SOURCE RECORDS Block Start
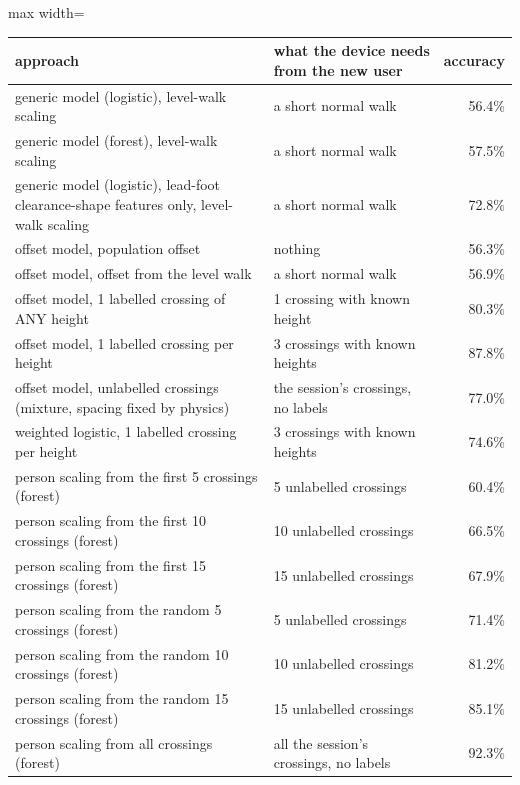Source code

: \begin{adjustbox}{max width=\textwidth}
{\footnotesize
\begin{tabular}{p{7.6cm}p{4.4cm}r}
\toprule
\textbf{approach} & \textbf{what the device needs from the new user} & \textbf{accuracy} \\
\midrule
generic model (logistic), level-walk scaling & a short normal walk & 56.4\% \\
generic model (forest), level-walk scaling & a short normal walk & 57.5\% \\
generic model (logistic), lead-foot clearance-shape features only, level-walk scaling & a short normal walk & 72.8\% \\
offset model, population offset & nothing & 56.3\% \\
offset model, offset from the level walk & a short normal walk & 56.9\% \\
offset model, 1 labelled crossing of ANY height & 1 crossing with known height & 80.3\% \\
offset model, 1 labelled crossing per height & 3 crossings with known heights & 87.8\% \\
offset model, unlabelled crossings (mixture, spacing fixed by physics) & the session's crossings, no labels & 77.0\% \\
weighted logistic, 1 labelled crossing per height & 3 crossings with known heights & 74.6\% \\
person scaling from the first 5 crossings (forest) & 5 unlabelled crossings & 60.4\% \\
person scaling from the first 10 crossings (forest) & 10 unlabelled crossings & 66.5\% \\
person scaling from the first 15 crossings (forest) & 15 unlabelled crossings & 67.9\% \\
person scaling from the random 5 crossings (forest) & 5 unlabelled crossings & 71.4\% \\
person scaling from the random 10 crossings (forest) & 10 unlabelled crossings & 81.2\% \\
person scaling from the random 15 crossings (forest) & 15 unlabelled crossings & 85.1\% \\
person scaling from all crossings (forest) & all the session's crossings, no labels & 92.3\% \\
\bottomrule
\end{tabular}
}
\end{adjustbox}
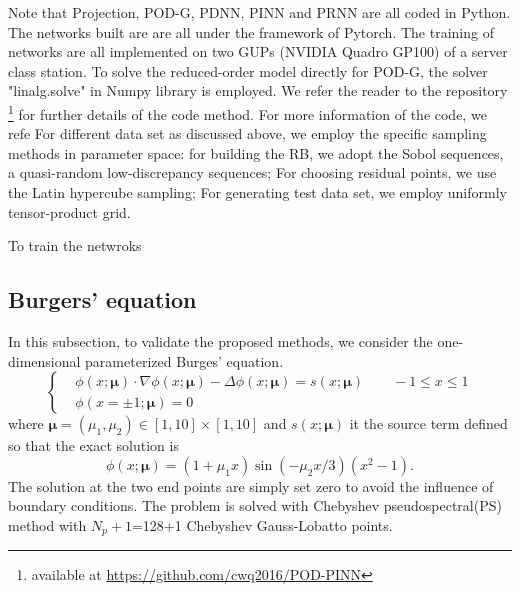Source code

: \documentclass[preprint, 10pt]{elsarticle}
\begin{document}
Note that Projection, POD-G, PDNN, PINN and PRNN are all coded in Python. The networks built are are all under the framework of Pytorch. The training of networks are all  implemented on two GUPs (NVIDIA Quadro GP100) of a server class station. To solve the reduced-order model directly for POD-G, the solver "linalg.solve" in  Numpy library is employed. We refer the reader to the repository \footnote{available at \url{https://github.com/cwq2016/POD-PINN}} for further details of the code method. For more information of the code, we refe For different data set as discussed above, we employ the specific sampling methods in parameter space: for building the RB, we adopt the Sobol sequences, a quasi-random low-discrepancy sequences; For choosing residual points, we use the Latin hypercube sampling; For generating test data set, we employ uniformly tensor-product grid.

To train the netwroks


\subsection{Burgers' equation}
In this subsection, to validate the proposed methods, we consider the one-dimensional parameterized Burges' equation.
\begin{equation}
\left\{
\begin{aligned}
	 &\phi(x;\pmb{\mu}) \cdot \nabla \phi(x;\pmb{\mu}) -  \Delta \phi(x;\pmb{\mu})= s(x;\pmb{\mu})  \qquad -1 \le x \le 1\\
	 &\phi\left ( x= \pm1; \pmb {\mu} \right ) = 0
\end{aligned}\right.
\end{equation}
where $\pmb{\mu} =(\mu_1, \mu_2) \in [1,10] \times [1,10]$ and $s(x;\pmb{\mu})$ it the source term defined so that the exact solution is
\begin{equation}
	\phi(x; \pmb{\mu}) = (1+\mu_1 x)\sin(-\mu_2 x/3) (x^2-1) .
\end{equation}
The solution at the two end points are simply set zero to avoid the influence of boundary conditions. The problem is solved with Chebyshev pseudospectral(PS) method with $N_p+1$=128+1 Chebyshev Gauss-Lobatto points.
\end{document}
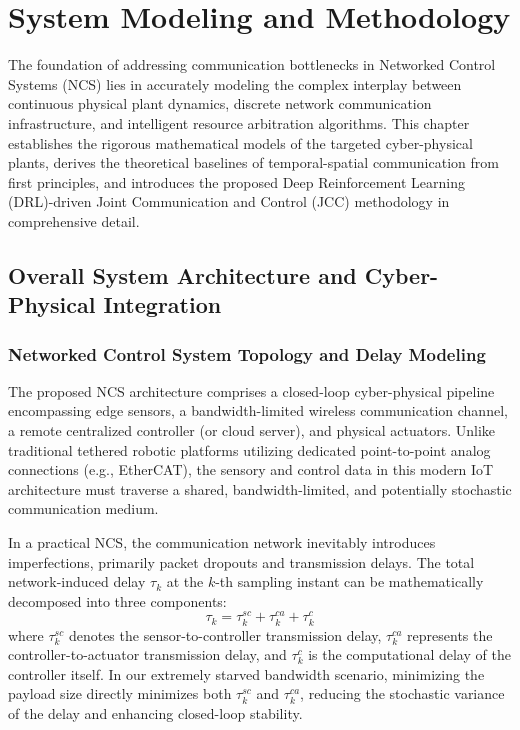 \section{System Modeling and Methodology}

The foundation of addressing communication bottlenecks in Networked Control Systems (NCS) lies in accurately modeling the complex interplay between continuous physical plant dynamics, discrete network communication infrastructure, and intelligent resource arbitration algorithms. This chapter establishes the rigorous mathematical models of the targeted cyber-physical plants, derives the theoretical baselines of temporal-spatial communication from first principles, and introduces the proposed Deep Reinforcement Learning (DRL)-driven Joint Communication and Control (JCC) methodology in comprehensive detail.

\subsection{Overall System Architecture and Cyber-Physical Integration}

\subsubsection{Networked Control System Topology and Delay Modeling}
The proposed NCS architecture comprises a closed-loop cyber-physical pipeline encompassing edge sensors, a bandwidth-limited wireless communication channel, a remote centralized controller (or cloud server), and physical actuators. Unlike traditional tethered robotic platforms utilizing dedicated point-to-point analog connections (e.g., EtherCAT), the sensory and control data in this modern IoT architecture must traverse a shared, bandwidth-limited, and potentially stochastic communication medium.

In a practical NCS, the communication network inevitably introduces imperfections, primarily packet dropouts and transmission delays. The total network-induced delay $\tau_k$ at the $k$-th sampling instant can be mathematically decomposed into three components:
\begin{equation}
    \tau_k = \tau_k^{sc} + \tau_k^{ca} + \tau_k^{c}
\end{equation}
where $\tau_k^{sc}$ denotes the sensor-to-controller transmission delay, $\tau_k^{ca}$ represents the controller-to-actuator transmission delay, and $\tau_k^{c}$ is the computational delay of the controller itself. In our extremely starved bandwidth scenario, minimizing the payload size directly minimizes both $\tau_k^{sc}$ and $\tau_k^{ca}$, reducing the stochastic variance of the delay and enhancing closed-loop stability.

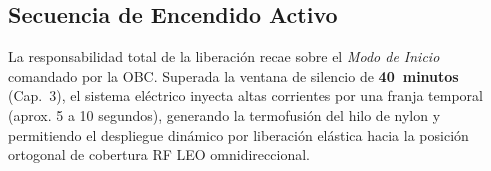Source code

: \subsection{Secuencia de Encendido Activo}
La responsabilidad total de la liberación recae sobre el \textit{Modo de Inicio} comandado por la OBC. Superada la ventana de silencio de \textbf{40~minutos} (Cap.~3), el sistema eléctrico inyecta altas corrientes por una franja temporal (aprox. 5 a 10 segundos), generando la termofusión del hilo de nylon y permitiendo el despliegue dinámico por liberación elástica hacia la posición ortogonal de cobertura RF LEO omnidireccional.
SOURCE RECORDS Block End
Check each line in the records for the word "heights" and say how many have it, with nothing else.

• RESPONSE FOR THIS EXERCISE: 2